(Stored data)
-*-*-

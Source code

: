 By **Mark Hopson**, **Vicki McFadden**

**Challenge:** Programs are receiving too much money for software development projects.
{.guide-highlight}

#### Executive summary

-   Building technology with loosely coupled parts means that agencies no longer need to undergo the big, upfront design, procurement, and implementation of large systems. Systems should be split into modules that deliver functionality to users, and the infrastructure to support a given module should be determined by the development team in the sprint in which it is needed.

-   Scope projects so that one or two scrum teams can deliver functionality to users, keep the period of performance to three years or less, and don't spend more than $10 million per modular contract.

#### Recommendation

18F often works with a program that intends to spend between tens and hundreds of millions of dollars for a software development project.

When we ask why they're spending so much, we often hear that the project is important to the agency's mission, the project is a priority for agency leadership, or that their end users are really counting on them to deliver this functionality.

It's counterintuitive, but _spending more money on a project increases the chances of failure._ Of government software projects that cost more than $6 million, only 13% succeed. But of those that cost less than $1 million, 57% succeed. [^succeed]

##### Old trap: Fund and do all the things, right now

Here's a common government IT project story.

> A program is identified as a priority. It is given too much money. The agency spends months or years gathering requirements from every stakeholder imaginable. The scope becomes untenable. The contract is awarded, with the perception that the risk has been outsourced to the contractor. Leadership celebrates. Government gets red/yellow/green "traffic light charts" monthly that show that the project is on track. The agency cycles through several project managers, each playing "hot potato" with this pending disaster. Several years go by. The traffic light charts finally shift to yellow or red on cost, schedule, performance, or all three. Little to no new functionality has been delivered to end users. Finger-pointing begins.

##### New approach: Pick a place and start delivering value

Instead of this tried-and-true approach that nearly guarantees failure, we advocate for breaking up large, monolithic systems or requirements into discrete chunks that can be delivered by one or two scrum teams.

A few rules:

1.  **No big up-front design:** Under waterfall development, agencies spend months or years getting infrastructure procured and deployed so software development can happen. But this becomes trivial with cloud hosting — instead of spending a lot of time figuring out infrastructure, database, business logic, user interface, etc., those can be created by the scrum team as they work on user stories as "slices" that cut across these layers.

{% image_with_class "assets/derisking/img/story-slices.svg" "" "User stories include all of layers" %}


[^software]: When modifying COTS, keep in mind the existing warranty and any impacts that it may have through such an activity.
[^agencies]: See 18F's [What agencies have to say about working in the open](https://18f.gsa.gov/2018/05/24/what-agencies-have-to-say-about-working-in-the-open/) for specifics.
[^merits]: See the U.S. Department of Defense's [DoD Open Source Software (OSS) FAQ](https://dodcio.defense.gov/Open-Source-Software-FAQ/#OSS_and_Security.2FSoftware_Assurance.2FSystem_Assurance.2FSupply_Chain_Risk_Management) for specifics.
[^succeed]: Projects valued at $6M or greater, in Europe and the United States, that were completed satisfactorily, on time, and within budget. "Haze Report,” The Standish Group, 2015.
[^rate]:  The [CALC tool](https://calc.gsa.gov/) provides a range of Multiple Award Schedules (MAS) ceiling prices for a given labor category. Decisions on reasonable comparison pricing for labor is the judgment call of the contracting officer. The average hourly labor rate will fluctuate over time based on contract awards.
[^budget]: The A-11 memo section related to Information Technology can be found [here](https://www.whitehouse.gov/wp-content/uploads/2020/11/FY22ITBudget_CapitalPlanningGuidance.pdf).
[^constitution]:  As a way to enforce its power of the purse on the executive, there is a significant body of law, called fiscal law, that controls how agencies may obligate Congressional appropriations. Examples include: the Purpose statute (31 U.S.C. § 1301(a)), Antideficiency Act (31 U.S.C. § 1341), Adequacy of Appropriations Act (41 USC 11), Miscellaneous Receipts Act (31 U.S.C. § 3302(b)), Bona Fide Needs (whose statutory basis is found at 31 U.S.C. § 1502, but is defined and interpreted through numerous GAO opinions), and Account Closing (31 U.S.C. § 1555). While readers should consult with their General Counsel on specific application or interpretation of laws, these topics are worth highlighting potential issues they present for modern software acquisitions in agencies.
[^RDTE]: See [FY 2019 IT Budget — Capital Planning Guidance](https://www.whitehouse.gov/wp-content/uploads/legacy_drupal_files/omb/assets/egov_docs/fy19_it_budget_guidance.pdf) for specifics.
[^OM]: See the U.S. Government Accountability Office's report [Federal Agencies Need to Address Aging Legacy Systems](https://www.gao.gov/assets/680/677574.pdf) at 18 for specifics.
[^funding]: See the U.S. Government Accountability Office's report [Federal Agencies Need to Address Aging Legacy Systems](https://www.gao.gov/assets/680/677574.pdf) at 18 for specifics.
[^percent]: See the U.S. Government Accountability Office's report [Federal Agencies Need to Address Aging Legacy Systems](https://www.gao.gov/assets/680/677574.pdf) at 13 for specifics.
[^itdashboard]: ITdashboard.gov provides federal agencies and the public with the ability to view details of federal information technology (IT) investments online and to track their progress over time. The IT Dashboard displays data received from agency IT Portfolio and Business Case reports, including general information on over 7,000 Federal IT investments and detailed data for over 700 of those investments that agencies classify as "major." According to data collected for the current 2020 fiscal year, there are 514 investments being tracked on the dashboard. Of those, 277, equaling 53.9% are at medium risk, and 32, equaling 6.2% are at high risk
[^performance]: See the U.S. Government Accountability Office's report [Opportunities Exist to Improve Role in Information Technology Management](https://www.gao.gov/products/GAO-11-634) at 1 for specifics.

-*-*-

■ Brief
What is needed is every line of the records that contains the word "approach".

■ Reply
##### New approach: Pick a place and start delivering value
Instead of this tried-and-true approach that nearly guarantees failure, we advocate for breaking up large, monolithic systems or requirements into discrete chunks that can be delivered by one or two scrum teams.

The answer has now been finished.